In the material below, list every line carrying the string "most".
- - -
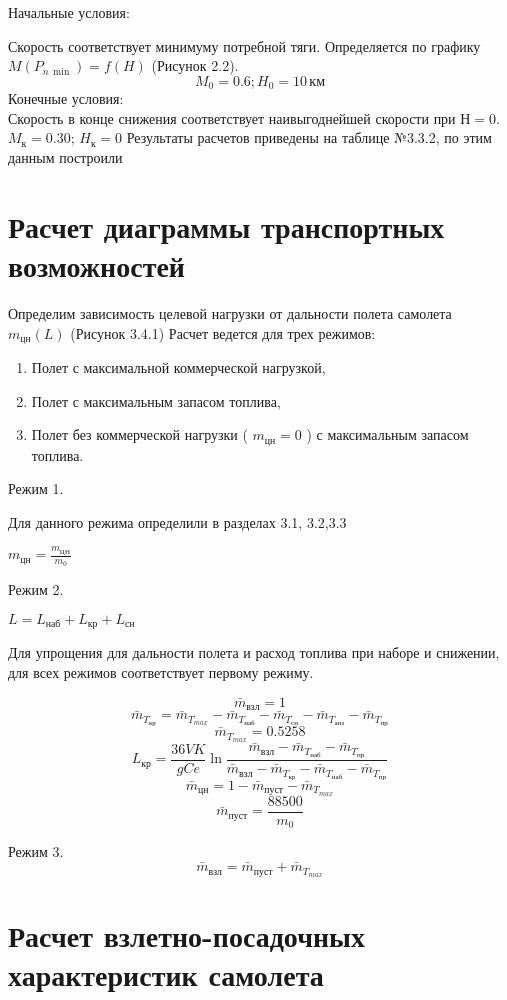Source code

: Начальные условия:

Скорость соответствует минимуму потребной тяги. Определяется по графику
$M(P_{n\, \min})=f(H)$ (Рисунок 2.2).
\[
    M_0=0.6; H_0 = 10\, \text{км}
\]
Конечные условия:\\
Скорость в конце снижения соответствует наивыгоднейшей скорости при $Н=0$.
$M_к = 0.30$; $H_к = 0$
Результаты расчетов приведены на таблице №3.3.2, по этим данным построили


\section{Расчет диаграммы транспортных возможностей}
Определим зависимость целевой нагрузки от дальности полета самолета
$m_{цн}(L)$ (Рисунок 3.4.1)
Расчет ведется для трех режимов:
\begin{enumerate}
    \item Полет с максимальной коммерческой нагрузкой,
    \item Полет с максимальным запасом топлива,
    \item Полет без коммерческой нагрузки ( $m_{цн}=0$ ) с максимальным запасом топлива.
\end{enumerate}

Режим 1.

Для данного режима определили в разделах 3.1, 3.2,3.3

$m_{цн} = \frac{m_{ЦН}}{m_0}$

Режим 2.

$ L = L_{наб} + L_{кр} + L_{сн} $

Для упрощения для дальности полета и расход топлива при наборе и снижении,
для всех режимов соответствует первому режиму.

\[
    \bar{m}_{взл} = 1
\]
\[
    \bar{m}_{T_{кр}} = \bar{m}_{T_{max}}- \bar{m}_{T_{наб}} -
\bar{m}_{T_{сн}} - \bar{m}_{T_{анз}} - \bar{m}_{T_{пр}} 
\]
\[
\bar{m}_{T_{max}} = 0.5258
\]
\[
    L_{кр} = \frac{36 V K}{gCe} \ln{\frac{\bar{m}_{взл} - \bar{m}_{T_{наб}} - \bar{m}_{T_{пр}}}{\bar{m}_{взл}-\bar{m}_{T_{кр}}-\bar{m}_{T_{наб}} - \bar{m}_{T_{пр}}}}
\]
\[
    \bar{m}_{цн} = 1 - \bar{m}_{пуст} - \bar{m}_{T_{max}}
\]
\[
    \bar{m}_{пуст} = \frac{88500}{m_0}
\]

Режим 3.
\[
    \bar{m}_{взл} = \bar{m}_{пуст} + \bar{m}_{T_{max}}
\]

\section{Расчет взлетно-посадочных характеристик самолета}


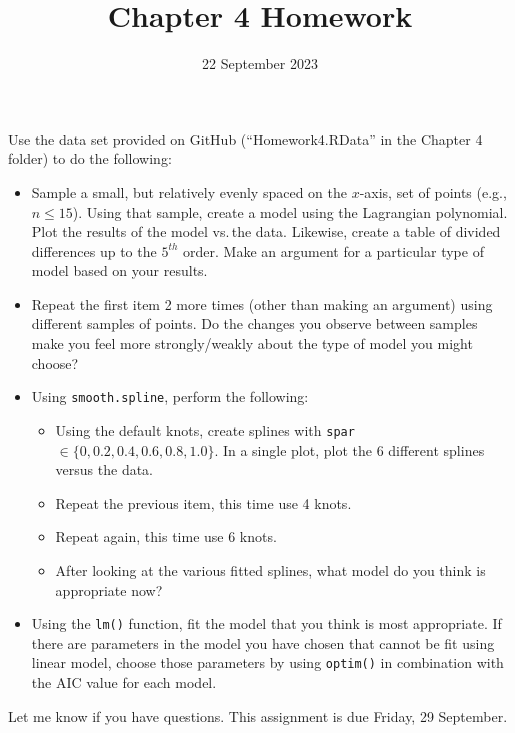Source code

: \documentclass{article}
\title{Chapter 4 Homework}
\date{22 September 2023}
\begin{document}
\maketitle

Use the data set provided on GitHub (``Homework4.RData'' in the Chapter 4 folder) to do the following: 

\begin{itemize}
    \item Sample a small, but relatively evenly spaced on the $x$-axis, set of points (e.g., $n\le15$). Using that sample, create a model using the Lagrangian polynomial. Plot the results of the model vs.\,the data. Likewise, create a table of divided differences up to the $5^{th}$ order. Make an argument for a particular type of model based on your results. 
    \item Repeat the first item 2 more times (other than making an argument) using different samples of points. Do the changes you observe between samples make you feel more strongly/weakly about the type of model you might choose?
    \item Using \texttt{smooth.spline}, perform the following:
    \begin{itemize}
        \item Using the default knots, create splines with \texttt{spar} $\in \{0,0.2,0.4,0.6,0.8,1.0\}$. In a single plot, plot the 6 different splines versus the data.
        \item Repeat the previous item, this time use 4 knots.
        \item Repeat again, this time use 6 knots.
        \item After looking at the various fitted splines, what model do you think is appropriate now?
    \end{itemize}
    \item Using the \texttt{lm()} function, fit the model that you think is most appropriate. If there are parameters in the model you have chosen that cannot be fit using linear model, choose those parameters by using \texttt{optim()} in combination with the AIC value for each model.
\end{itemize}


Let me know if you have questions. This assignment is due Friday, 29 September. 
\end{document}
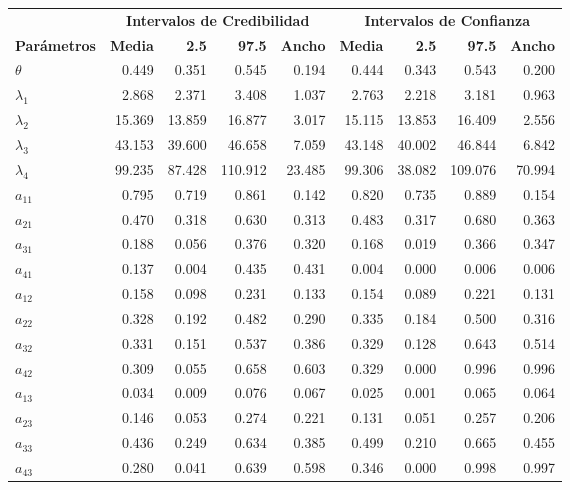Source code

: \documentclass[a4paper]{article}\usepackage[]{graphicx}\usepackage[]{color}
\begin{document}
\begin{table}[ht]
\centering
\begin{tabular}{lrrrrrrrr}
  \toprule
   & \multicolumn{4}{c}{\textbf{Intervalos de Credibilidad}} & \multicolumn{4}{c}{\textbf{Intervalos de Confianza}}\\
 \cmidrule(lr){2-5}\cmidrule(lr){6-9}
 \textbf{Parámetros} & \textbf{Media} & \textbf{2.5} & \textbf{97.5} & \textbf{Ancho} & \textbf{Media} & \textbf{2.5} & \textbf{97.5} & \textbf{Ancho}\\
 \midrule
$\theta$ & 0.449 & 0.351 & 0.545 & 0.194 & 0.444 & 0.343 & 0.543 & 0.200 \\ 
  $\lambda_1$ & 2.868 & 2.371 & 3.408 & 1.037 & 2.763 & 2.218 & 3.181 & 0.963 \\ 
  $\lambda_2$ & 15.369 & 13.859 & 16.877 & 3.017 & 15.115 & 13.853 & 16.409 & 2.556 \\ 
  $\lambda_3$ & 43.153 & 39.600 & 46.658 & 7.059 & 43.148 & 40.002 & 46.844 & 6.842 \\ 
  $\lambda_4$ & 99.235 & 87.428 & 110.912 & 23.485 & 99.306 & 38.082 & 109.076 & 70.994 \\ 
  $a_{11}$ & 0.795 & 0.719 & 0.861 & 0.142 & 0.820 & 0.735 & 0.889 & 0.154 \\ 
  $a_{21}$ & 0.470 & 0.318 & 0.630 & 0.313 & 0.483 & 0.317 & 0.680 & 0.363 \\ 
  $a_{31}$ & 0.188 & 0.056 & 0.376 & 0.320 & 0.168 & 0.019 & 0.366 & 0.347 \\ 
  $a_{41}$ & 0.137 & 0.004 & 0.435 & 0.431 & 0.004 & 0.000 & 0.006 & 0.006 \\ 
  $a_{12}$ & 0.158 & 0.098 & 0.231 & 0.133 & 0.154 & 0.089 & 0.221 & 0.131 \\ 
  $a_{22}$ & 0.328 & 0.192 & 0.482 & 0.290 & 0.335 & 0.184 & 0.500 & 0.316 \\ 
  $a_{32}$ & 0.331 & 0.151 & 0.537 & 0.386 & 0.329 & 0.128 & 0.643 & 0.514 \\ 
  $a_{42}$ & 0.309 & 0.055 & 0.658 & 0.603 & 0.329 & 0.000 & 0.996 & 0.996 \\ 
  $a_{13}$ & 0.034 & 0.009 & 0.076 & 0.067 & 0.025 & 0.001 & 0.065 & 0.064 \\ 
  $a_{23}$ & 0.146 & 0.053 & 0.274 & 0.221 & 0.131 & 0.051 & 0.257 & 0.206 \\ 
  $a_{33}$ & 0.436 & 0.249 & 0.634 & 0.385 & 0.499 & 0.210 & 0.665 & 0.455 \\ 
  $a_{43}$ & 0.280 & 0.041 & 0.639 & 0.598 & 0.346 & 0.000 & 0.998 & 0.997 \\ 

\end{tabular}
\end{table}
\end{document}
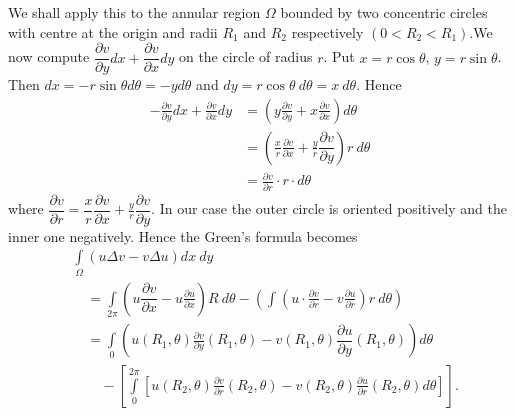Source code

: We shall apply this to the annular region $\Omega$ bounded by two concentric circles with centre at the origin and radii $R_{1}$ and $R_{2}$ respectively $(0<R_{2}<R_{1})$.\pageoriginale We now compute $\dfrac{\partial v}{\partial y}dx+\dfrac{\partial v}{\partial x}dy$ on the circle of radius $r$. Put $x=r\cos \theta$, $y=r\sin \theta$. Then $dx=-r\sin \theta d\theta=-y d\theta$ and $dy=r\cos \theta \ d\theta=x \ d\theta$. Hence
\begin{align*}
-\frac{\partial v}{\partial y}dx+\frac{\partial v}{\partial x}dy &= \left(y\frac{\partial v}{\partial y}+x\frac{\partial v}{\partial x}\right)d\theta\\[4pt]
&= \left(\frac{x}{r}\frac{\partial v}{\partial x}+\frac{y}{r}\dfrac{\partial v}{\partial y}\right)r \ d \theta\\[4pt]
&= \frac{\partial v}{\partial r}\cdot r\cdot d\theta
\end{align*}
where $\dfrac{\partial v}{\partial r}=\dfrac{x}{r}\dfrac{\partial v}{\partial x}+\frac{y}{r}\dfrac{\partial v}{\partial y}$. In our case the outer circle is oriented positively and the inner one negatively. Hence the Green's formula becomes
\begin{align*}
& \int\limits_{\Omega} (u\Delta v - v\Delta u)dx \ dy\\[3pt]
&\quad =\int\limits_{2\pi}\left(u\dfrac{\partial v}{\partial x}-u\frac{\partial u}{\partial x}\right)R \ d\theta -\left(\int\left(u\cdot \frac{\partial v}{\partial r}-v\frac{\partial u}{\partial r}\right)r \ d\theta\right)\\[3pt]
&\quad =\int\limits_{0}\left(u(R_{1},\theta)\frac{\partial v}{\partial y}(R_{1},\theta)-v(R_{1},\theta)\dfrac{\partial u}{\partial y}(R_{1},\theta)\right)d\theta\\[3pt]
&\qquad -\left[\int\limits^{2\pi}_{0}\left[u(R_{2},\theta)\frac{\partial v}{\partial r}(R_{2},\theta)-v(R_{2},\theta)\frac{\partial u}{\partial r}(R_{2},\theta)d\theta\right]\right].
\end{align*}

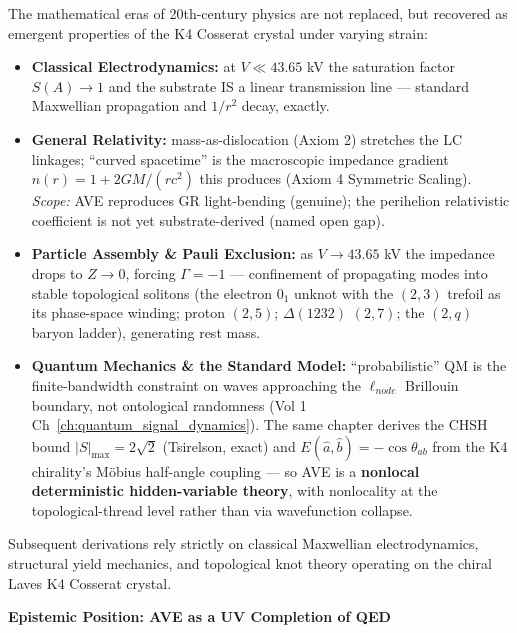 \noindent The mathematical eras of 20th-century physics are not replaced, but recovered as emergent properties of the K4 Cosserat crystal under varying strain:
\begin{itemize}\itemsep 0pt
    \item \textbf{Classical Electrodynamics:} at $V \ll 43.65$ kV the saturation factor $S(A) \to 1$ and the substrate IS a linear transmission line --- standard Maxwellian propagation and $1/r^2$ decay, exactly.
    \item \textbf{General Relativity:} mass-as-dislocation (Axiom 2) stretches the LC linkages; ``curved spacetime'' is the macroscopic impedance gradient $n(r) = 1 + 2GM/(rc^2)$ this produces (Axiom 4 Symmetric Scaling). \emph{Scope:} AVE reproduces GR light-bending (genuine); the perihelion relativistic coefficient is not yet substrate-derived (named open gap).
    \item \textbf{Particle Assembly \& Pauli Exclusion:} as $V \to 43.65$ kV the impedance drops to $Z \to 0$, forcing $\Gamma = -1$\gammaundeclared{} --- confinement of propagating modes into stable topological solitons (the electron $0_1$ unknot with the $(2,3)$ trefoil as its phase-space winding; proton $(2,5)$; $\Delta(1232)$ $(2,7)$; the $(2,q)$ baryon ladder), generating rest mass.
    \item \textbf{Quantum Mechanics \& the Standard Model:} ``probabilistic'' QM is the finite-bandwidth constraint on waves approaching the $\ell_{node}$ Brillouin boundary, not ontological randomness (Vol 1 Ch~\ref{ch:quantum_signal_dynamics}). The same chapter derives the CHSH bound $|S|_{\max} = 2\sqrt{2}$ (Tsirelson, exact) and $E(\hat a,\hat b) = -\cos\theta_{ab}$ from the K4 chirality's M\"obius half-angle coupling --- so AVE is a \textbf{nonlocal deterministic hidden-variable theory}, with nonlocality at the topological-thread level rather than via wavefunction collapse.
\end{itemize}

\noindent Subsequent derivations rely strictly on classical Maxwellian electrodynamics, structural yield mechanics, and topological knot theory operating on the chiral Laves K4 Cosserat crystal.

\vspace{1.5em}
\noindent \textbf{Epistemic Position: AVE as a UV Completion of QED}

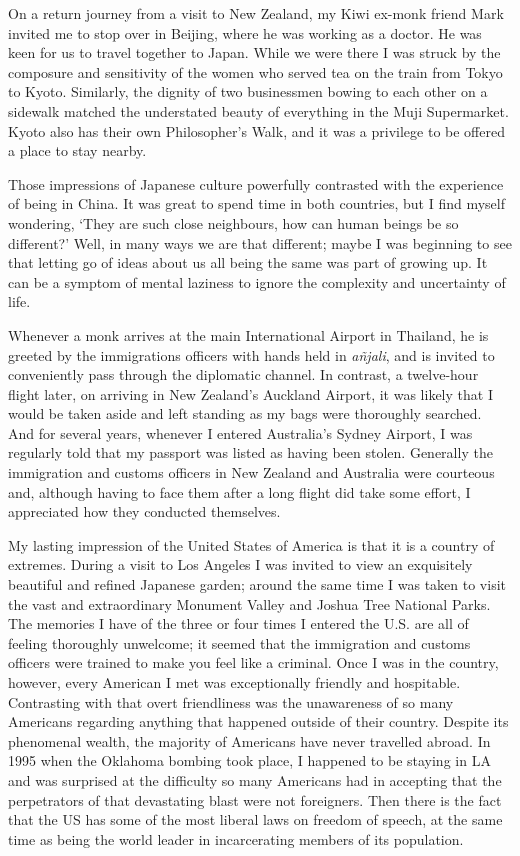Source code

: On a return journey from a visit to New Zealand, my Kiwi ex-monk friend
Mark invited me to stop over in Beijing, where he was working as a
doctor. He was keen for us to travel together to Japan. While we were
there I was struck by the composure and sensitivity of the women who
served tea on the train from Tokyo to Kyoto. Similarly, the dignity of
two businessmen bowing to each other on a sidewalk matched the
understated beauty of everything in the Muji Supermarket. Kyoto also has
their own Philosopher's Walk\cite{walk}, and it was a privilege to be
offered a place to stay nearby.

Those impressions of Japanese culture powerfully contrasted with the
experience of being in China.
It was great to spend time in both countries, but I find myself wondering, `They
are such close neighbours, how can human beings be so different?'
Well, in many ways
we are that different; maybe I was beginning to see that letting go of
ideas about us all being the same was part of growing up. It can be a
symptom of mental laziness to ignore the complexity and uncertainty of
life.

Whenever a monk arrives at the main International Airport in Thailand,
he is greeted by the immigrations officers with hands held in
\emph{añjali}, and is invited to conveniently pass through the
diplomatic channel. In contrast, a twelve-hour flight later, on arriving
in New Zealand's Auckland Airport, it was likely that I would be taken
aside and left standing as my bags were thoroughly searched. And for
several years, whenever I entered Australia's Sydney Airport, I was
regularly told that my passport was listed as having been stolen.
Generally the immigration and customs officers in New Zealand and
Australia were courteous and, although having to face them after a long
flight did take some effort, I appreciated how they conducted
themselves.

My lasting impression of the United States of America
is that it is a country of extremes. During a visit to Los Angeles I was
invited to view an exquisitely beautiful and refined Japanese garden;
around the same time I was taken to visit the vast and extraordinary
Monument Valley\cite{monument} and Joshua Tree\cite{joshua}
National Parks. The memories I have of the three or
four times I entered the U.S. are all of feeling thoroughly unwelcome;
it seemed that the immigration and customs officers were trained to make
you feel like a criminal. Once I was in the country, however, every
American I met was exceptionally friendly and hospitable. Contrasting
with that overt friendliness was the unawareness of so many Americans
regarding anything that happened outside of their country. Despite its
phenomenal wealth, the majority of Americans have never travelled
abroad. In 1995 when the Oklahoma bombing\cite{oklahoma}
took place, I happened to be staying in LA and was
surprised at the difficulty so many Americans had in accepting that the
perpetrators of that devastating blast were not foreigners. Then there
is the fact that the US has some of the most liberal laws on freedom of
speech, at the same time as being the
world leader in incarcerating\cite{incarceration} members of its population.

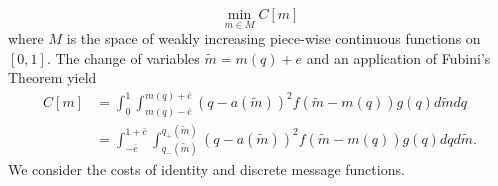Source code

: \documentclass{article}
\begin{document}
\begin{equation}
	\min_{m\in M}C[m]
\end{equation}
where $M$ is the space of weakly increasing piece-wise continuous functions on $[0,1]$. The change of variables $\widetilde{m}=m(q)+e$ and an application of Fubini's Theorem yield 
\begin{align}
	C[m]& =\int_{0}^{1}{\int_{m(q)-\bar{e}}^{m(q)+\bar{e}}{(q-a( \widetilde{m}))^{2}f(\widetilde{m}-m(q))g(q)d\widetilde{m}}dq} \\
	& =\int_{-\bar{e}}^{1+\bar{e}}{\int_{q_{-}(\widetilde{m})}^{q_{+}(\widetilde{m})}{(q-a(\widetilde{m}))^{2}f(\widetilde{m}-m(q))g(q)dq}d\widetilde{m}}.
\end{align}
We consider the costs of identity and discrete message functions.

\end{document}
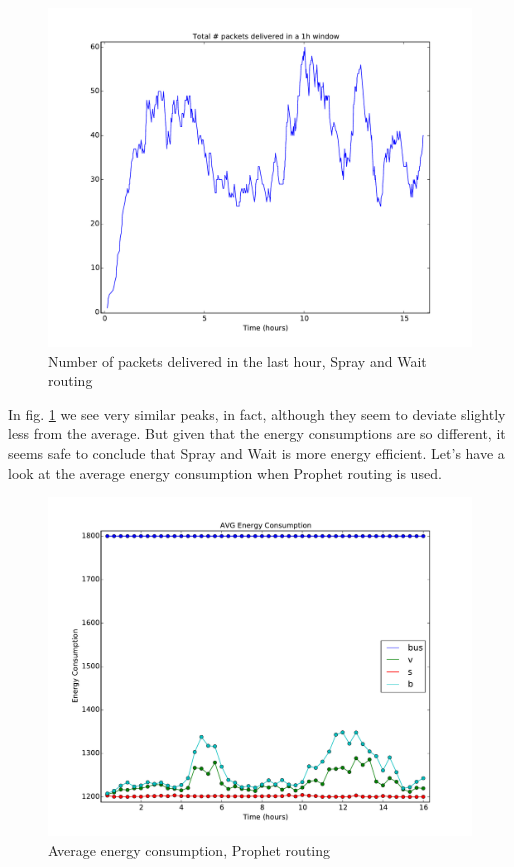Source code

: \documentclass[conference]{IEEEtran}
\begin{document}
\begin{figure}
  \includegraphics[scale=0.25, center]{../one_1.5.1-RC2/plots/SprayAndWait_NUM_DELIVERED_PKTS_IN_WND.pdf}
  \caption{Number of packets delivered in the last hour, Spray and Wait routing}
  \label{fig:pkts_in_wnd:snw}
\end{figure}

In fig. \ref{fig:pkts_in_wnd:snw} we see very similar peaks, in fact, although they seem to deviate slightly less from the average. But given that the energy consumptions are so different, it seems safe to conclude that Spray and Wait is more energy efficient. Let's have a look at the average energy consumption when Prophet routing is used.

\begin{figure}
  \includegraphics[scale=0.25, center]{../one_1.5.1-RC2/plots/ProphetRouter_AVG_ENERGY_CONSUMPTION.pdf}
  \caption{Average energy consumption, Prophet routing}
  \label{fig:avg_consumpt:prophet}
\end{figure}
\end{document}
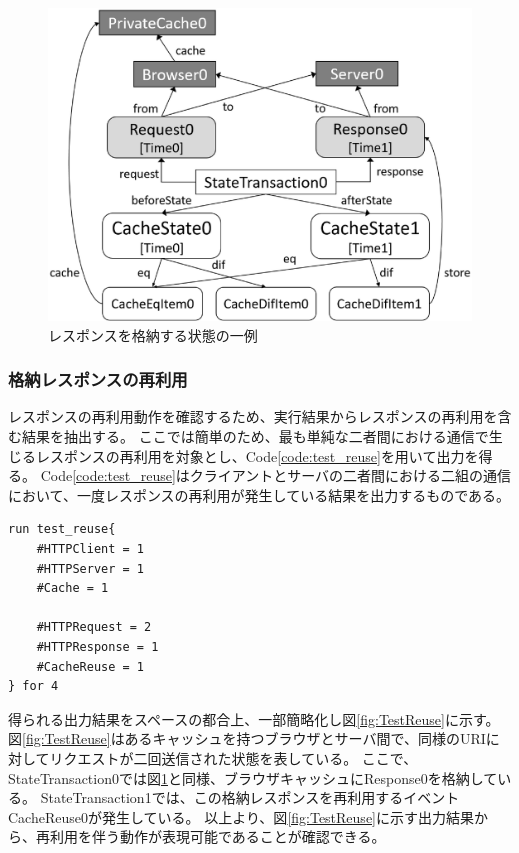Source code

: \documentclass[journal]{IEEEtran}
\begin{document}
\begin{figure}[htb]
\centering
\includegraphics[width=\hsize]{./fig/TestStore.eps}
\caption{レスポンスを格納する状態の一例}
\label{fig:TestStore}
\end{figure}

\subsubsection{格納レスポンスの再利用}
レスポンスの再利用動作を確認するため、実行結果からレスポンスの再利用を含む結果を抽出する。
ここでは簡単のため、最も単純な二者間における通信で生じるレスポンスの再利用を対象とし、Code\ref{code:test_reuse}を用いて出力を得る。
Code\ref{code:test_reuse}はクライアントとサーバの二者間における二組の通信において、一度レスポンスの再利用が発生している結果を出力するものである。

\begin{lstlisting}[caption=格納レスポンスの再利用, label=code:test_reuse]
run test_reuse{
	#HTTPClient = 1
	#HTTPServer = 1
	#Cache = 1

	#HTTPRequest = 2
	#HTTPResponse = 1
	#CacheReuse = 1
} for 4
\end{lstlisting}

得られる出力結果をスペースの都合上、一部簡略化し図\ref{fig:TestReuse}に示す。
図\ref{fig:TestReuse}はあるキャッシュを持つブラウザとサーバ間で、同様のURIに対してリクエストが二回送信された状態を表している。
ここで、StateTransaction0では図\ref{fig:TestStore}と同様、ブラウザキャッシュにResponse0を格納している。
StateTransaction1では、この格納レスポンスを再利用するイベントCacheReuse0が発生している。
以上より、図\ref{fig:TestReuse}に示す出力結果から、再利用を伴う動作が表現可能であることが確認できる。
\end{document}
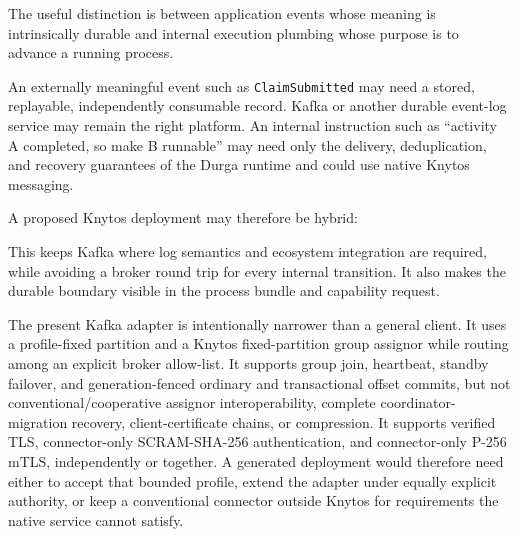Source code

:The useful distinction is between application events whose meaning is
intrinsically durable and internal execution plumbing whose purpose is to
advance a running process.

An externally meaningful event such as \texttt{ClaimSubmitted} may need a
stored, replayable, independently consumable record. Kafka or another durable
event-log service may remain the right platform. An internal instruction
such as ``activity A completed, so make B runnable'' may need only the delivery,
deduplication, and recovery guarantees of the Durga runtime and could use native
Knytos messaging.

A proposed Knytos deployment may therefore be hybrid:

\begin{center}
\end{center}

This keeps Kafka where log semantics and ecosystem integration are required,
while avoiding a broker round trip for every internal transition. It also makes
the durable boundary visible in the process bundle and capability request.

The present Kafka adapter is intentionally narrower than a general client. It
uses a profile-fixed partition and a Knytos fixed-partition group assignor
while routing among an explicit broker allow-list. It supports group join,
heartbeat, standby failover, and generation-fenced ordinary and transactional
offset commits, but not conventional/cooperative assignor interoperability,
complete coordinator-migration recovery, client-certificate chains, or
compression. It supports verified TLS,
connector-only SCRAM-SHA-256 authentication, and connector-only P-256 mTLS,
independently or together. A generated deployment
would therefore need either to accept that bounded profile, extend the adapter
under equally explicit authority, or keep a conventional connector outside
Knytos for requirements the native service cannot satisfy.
- - -
**Completed task**:
    \item Using the \texttt{lm()} function, fit the model that you think is most appropriate. If there are parameters in the model you have chosen that cannot be fit using linear model, choose those parameters by using \texttt{optim()} in combination with the AIC value for each model.
is the fact that the US has some of the most liberal laws on freedom of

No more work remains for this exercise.